Fig. 1.

Human and murine OCT2 expression as a mediator of oxaliplatin uptake and cytotoxicity. (A–C) Transport of oxaliplatin by human OCT2 (hOCT2) (A) mouse Oct2 (mOct2) (B) and mouse Oct1 (mOct1) (C) transfected in HEK293 cells (500 µM; 30-min incubations). (D) Platinum (Pt)-DNA adduct formation in HEK293 cells transfected with hOCT2 following exposure to oxaliplatin (500 µM; 30-min incubations). (E) Cell growth inhibition induced by various concentrations of oxaliplatin in HEK293 cells transfected with hOCT2 or VC. The inset shows the estimated concentration associated with 50% growth inhibition (IC₅₀) and the associated 95% confidence intervals (95% CIs). (F) Inhibition of cellular uptake of oxaliplatin (500 µM; 30-min incubations) with cimetidine (1 mM; white bars) in transfected HEK293 cells. (G) Inhibition of ¹⁴C-oxaliplatin (2 µM) uptake with various concentrations of cimetidine in HEK293 cells transfected with hOCT2 or mOct2 (30-min incubations).

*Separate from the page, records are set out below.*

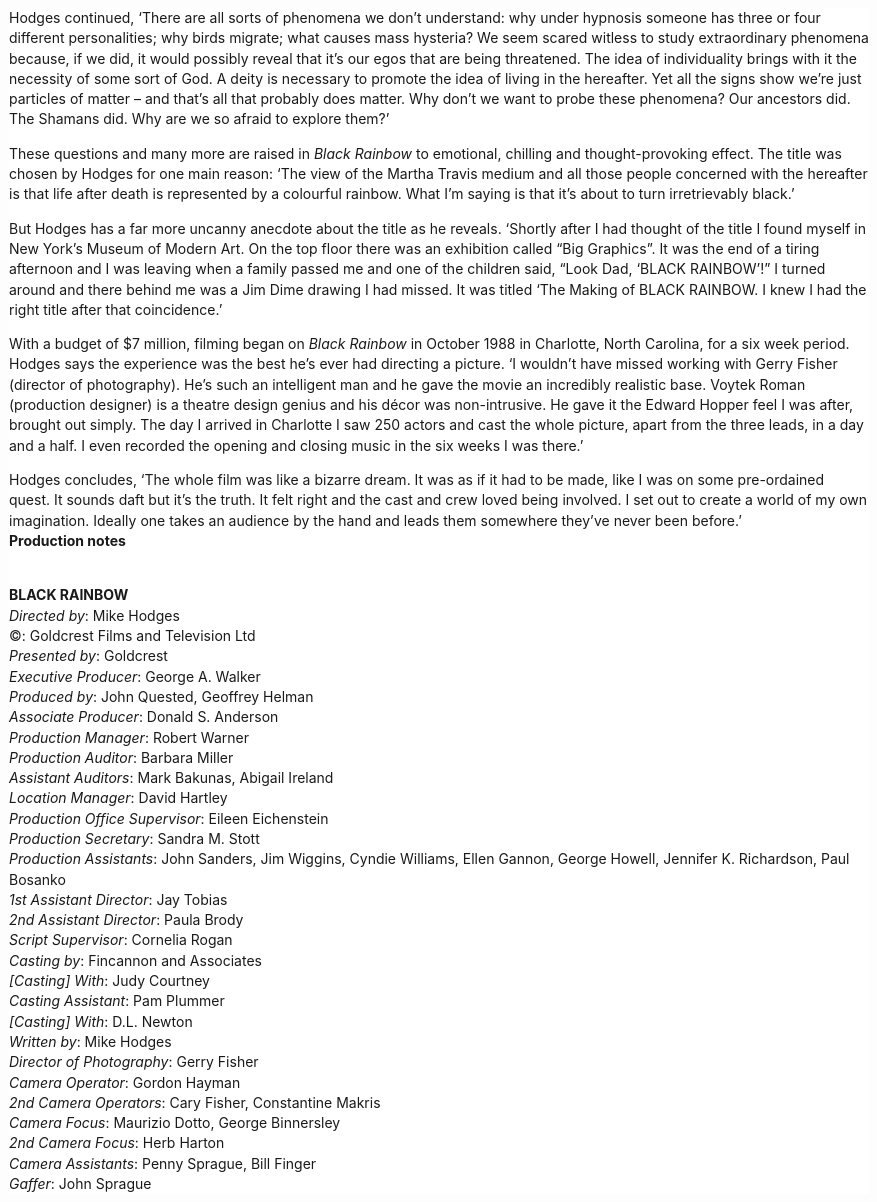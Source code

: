 Hodges continued, ‘There are all sorts of phenomena we don’t understand: why under hypnosis someone has three or four different personalities; why birds migrate; what causes mass hysteria? We seem scared witless to study extraordinary phenomena because, if we did, it would possibly reveal that it’s our egos that are being threatened. The idea of individuality brings with it the necessity of some sort of God. A deity is necessary to promote the idea of living in the hereafter. Yet all the signs show we’re just particles of matter – and that’s all that probably does matter. Why don’t we want to probe these phenomena? Our ancestors did. The Shamans did. Why are we so afraid to explore them?’

These questions and many more are raised in _Black Rainbow_ to emotional, chilling and thought-provoking effect. The title was chosen by Hodges for one main reason: ‘The view of the Martha Travis medium and all those people concerned with the hereafter is that life after death is represented by a colourful rainbow. What I’m saying is that it’s about to turn irretrievably black.’

But Hodges has a far more uncanny anecdote about the title as he reveals. ‘Shortly after I had thought of the title I found myself in New York’s Museum of Modern Art. On the top floor there was an exhibition called “Big Graphics”. It was the end of a tiring afternoon and I was leaving when a family passed me and one of the children said, “Look Dad, ‘BLACK RAINBOW’!” I turned around and there behind me was a Jim Dime drawing I had missed. It was titled ‘The Making of BLACK RAINBOW. I knew I had the right title after that coincidence.’

With a budget of $7 million, filming began on _Black Rainbow_ in October 1988 in Charlotte, North Carolina, for a six week period. Hodges says the experience was the best he’s ever had directing a picture. ‘I wouldn’t have missed working with Gerry Fisher (director of photography). He’s such an intelligent man and he gave the movie an incredibly realistic base. Voytek Roman (production designer) is a theatre design genius and his décor was non-intrusive. He gave it the Edward Hopper feel I was after, brought out simply. The day I arrived in Charlotte I saw 250 actors and cast the whole picture, apart from the three leads, in a day and a half. I even recorded the opening and closing music in the six weeks I was there.’

Hodges concludes, ‘The whole film was like a bizarre dream. It was as if it had to be made, like I was on some pre-ordained quest. It sounds daft but it’s the truth. It felt right and the cast and crew loved being involved. I set out to create a world of my own imagination. Ideally one takes an audience by the hand and leads them somewhere they’ve never been before.’  
**Production notes**
<br><br>

**BLACK RAINBOW**  
_Directed by_: Mike Hodges  
©: Goldcrest Films and Television Ltd  
_Presented by_: Goldcrest  
_Executive Producer_: George A. Walker  
_Produced by_: John Quested, Geoffrey Helman  
_Associate Producer_: Donald S. Anderson  
_Production Manager_: Robert Warner  
_Production Auditor_: Barbara Miller  
_Assistant Auditors_: Mark Bakunas, Abigail Ireland  
_Location Manager_: David Hartley  
_Production Office Supervisor_: Eileen Eichenstein  
_Production Secretary_: Sandra M. Stott  
_Production Assistants_: John Sanders, Jim Wiggins, Cyndie Williams, Ellen Gannon, George Howell, Jennifer K. Richardson, Paul Bosanko  
_1st Assistant Director_: Jay Tobias  
_2nd Assistant Director_: Paula Brody  
_Script Supervisor_: Cornelia Rogan  
_Casting by_: Fincannon and Associates  
_[Casting] With_: Judy Courtney  
_Casting Assistant_: Pam Plummer  
_[Casting] With_: D.L. Newton  
_Written by_: Mike Hodges  
_Director of Photography_: Gerry Fisher  
_Camera Operator_: Gordon Hayman  
_2nd Camera Operators_: Cary Fisher,  Constantine Makris  
_Camera Focus_: Maurizio Dotto, George Binnersley  
_2nd Camera Focus_: Herb Harton  
_Camera Assistants_: Penny Sprague, Bill Finger  
_Gaffer_: John Sprague  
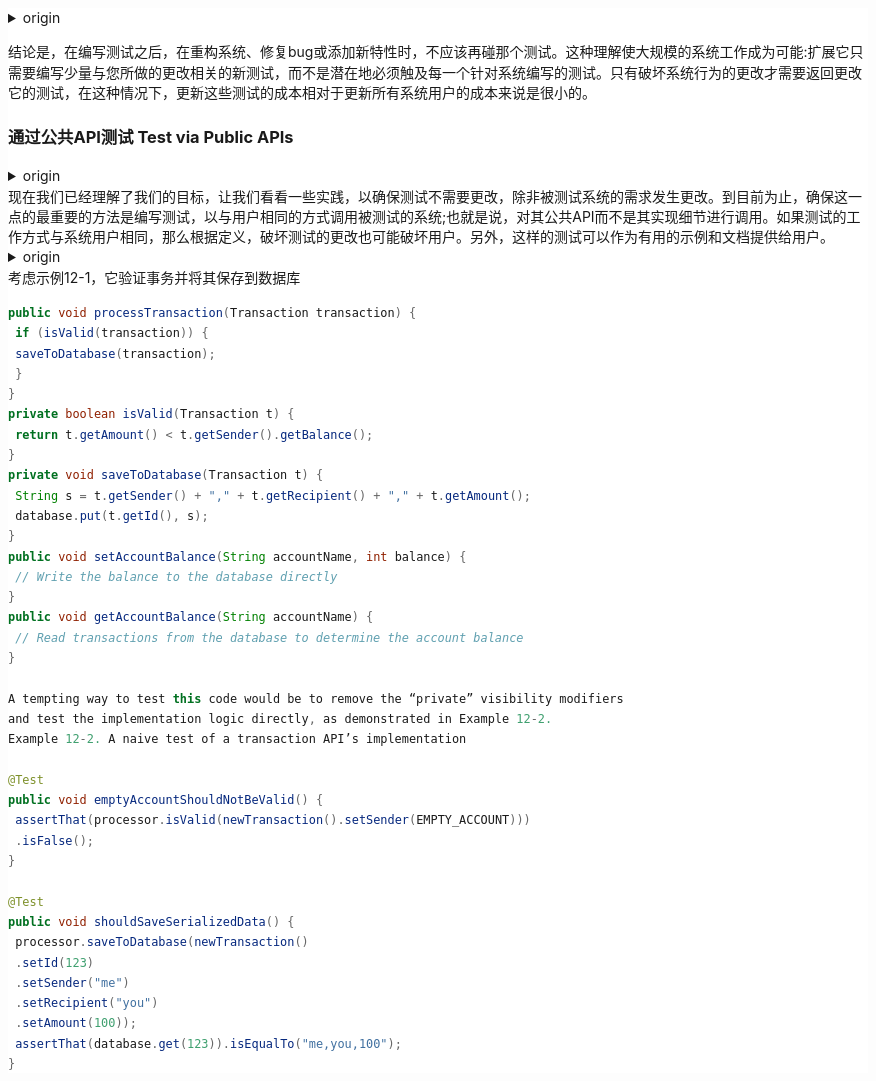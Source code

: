 <details><summary>origin</summary></details>

结论是，在编写测试之后，在重构系统、修复bug或添加新特性时，不应该再碰那个测试。这种理解使大规模的系统工作成为可能:扩展它只需要编写少量与您所做的更改相关的新测试，而不是潜在地必须触及每一个针对系统编写的测试。只有破坏系统行为的更改才需要返回更改它的测试，在这种情况下，更新这些测试的成本相对于更新所有系统用户的成本来说是很小的。


### 通过公共API测试 Test via Public APIs

<details><summary>origin</summary></details>
现在我们已经理解了我们的目标，让我们看看一些实践，以确保测试不需要更改，除非被测试系统的需求发生更改。到目前为止，确保这一点的最重要的方法是编写测试，以与用户相同的方式调用被测试的系统;也就是说，对其公共API而不是其实现细节进行调用。如果测试的工作方式与系统用户相同，那么根据定义，破坏测试的更改也可能破坏用户。另外，这样的测试可以作为有用的示例和文档提供给用户。


<details><summary>origin</summary></details>
考虑示例12-1，它验证事务并将其保存到数据库

```java
public void processTransaction(Transaction transaction) {
 if (isValid(transaction)) {
 saveToDatabase(transaction);
 }
}
private boolean isValid(Transaction t) {
 return t.getAmount() < t.getSender().getBalance();
}
private void saveToDatabase(Transaction t) {
 String s = t.getSender() + "," + t.getRecipient() + "," + t.getAmount();
 database.put(t.getId(), s);
}
public void setAccountBalance(String accountName, int balance) {
 // Write the balance to the database directly
}
public void getAccountBalance(String accountName) {
 // Read transactions from the database to determine the account balance
}

A tempting way to test this code would be to remove the “private” visibility modifiers
and test the implementation logic directly, as demonstrated in Example 12-2.
Example 12-2. A naive test of a transaction API’s implementation

@Test
public void emptyAccountShouldNotBeValid() {
 assertThat(processor.isValid(newTransaction().setSender(EMPTY_ACCOUNT)))
 .isFalse();
}

@Test
public void shouldSaveSerializedData() {
 processor.saveToDatabase(newTransaction()
 .setId(123)
 .setSender("me")
 .setRecipient("you")
 .setAmount(100));
 assertThat(database.get(123)).isEqualTo("me,you,100");
}
```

The inset shows the estimated concentration associated with 50% inhibition of uptake (IC₅₀) and the associated 95% CIs. (H) Concentration-dependence of oxaliplatin transport by mOct2 and hOCT2 transfected into HEK293 cells. (I) Concentration-dependence of cisplatin transport by hOCT2 transfected into HEK293 cells (16). Data represent the net difference in uptake observed in cells with or without the transporter. K_m denotes the Michaelis–Menten constant, and V_max denotes the maximum velocity. Data represent the mean of triplicate observations from experiments performed on at least three separate occasions, and are expressed as average percentage of uptake values in cells transfected with an empty vector (VC). Error bars represent SE. The asterisk denotes significant differences from VC (P < 0.05).